Действия трагических героев наталкиваются на скрытую и коварную силу судьбы. Закон тоже оказывается на ее стороне. Он сопротивляется, как может сопротивляться деятельности структура. В античном представлении власть статична и консервативна по сути. Герои-революционеры и реформаторы только тогда могут преобразовать ее, когда они сами ею обладают. Античная революция – это всегда революция сверху. Все остальное – только бунт и стихия. Конфликт Закона и стихийной силы (между Креонтом и Гераклом) вполне может вылиться в голый произвол первого, когда будет нарушен божественный порядок: наличие власти еще не означает присутствия законности.

В греческой трагедии парадоксальным образом складывается ситуация, когда герой фатально лишен власти, в то время как антигерой ею облечен. Так и Креонт олицетворяет собой доведенную до крайнего выражения власть, смысл которой заключается уже в ней самой. Подлинный же героизм оказывается в оппозиции к власти. Героические «архэ» – необоримые стихии противостоят идее Закона как ограничению всякой стихии, идее справедливости и светской власти: «По мере своей секуляризации светская власть царя все меньше нуждается в причастности человека к сакральному архетипу героя. Идея государства диалектически снимает идею героя: герой умирает в государстве точно так же, как магия умирает в мифе, шаман умирает в “священном короле”»52.

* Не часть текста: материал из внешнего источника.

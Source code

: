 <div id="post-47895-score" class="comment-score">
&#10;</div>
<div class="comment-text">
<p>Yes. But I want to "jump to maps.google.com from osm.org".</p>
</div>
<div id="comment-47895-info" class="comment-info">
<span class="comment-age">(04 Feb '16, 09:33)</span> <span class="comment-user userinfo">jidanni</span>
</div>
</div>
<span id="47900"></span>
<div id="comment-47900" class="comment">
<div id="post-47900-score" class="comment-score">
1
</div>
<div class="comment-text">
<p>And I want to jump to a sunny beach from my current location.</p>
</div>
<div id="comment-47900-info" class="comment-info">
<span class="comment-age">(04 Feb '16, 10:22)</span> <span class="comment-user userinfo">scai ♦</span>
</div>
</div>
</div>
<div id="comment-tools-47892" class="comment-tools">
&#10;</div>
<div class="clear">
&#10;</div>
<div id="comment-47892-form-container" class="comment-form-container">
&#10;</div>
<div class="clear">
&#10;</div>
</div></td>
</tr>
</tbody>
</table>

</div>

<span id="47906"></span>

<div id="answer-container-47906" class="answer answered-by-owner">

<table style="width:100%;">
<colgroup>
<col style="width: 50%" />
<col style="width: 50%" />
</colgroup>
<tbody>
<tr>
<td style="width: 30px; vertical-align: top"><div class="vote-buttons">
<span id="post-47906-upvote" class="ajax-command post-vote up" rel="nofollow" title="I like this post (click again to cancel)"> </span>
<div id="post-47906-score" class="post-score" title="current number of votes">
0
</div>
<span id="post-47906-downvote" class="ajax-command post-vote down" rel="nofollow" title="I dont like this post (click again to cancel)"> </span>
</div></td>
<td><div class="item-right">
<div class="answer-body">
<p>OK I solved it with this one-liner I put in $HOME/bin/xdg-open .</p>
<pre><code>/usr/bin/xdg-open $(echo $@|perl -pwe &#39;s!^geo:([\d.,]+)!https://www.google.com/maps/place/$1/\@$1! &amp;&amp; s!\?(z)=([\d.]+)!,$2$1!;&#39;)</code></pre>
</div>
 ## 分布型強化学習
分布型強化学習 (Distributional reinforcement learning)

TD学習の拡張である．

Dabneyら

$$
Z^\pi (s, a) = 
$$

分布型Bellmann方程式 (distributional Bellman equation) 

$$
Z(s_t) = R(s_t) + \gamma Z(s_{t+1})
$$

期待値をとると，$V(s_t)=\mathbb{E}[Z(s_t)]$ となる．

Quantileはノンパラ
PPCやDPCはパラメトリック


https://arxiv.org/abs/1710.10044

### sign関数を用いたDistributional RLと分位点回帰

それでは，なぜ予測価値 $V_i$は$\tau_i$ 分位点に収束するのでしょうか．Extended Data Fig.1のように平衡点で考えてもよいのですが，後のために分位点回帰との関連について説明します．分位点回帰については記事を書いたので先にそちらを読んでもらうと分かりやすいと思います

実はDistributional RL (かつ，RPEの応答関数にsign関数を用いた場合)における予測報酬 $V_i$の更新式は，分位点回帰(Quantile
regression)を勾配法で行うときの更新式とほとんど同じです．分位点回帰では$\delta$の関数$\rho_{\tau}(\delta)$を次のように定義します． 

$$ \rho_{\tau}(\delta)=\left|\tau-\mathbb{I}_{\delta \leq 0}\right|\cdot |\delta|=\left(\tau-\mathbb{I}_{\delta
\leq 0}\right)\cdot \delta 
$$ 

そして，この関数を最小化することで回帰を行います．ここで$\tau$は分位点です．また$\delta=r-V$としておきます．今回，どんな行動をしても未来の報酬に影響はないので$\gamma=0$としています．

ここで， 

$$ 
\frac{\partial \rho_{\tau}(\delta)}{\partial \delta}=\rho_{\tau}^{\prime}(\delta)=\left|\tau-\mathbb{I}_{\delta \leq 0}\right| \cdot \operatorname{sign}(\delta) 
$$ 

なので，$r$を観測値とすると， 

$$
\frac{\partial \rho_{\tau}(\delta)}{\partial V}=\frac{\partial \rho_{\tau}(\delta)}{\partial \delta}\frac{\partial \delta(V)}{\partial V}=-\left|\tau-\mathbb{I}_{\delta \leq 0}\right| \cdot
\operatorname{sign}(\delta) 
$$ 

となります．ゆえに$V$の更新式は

Чтобы стать эффективными, власть и Закон должны быть сакрализованы. Драматизм ситуации как раз и заключается в той роли, которую в мире играет «тень», или секуляризованная, неосвященная власть. Требуется «кивок божества» (Э. Бенвенист), превращающий слово в дело, божественное одобрение, жест, чтобы придать власти значимость и действительность. Э. Каннети проводит символическое различие между двумя типами властителей. Один – «священный король», обязанный находиться в одном и том же месте, тождественный себе и не подверженный изменениям. Ему запрещено собственное превращение, хотя по его приказам происходят бесчисленные превращения других, их возвышение или унижение. Неизменный, он изменяет других по своему произволу.